Ciona intestinalis voltage-sensing phosphatase (Ci-VSP) has a transmembrane voltage sensor domain and a cytoplasmic region sharing similarity to the phosphatase and tensin homolog (PTEN). It dephosphorylates phosphatidylinositol 4,5-bisphosphate and phosphatidylinositol 3,4,5-trisphosphate upon membrane depolarization. The cytoplasmic region is composed of a phosphatase domain and a putative membrane interaction domain, C2. Here we determined the crystal structures of the Ci-VSP cytoplasmic region in three distinct constructs, wild-type (248-576), wild-type (236-576), and G365A mutant (248-576). The crystal structure of WT-236 and G365A-248 had the disulfide bond between the catalytic residue Cys-363 and the adjacent residue Cys-310. On the other hand, the disulfide bond was not present in the crystal structure of WT-248. These suggest the possibility that Ci-VSP is regulated by reactive oxygen species as found in PTEN. These structures also revealed that the conformation of the TI loop in the active site of the Ci-VSP cytoplasmic region was distinct from the corresponding region of PTEN; Ci-VSP has glutamic acid (Glu-411) in the TI loop, orienting toward the center of active site pocket.

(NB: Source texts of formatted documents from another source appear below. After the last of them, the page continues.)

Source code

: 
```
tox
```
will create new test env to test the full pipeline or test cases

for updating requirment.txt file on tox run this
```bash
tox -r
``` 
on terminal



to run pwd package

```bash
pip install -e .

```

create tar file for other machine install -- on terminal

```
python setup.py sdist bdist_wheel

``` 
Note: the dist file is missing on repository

Mutation of Glu-411 led to acquirement of increased activity toward phosphatidylinositol 3,5-bisphosphate, suggesting that this site is required for determining substrate specificity. Our results provide the basic information of the enzymatic mechanism of Ci-VSP.

Another Look at Ci-VSP

Voltage changes are involved in a range of biological functions including neuronal signal propagation, muscle contraction and T-cell activation. Voltage sensitive proteins respond to the changes in membrane potential via a voltage-sensing domain (VSD). Voltage-gated ion channels use the VSD to open and close a pore domain, which allows for the passive movement of ions down their concentration gradients. The discovery of the Ciona intestinalis voltage-sensing phosphatase (Ci-VSP)(1) opened up a whole new way of looking at voltage sensing. This is the first and only currently known class of protein that has a VSD but no pore. Instead Ci-VSP, and its VSP homologs including fish and frogs, contains a cytoplasmic lipid phosphatase whose activity is regulated by voltage. It is also the only known VSD to work as a monomer instead of in concert with other VSD modules. It still displays similar complex motions as the VSDs from channels which is intriguing. We and others have also shown that lipids play a role in regulating the protein. Even so, many questions remain unanswered regarding how this voltage activated enzyme works. We have taken an interdisciplinary approach including biochemical and electrophysiological approaches to probe the inner workings of VSPs.1. Murata, Y., et al, (2005) Nature 435, 1239-1243.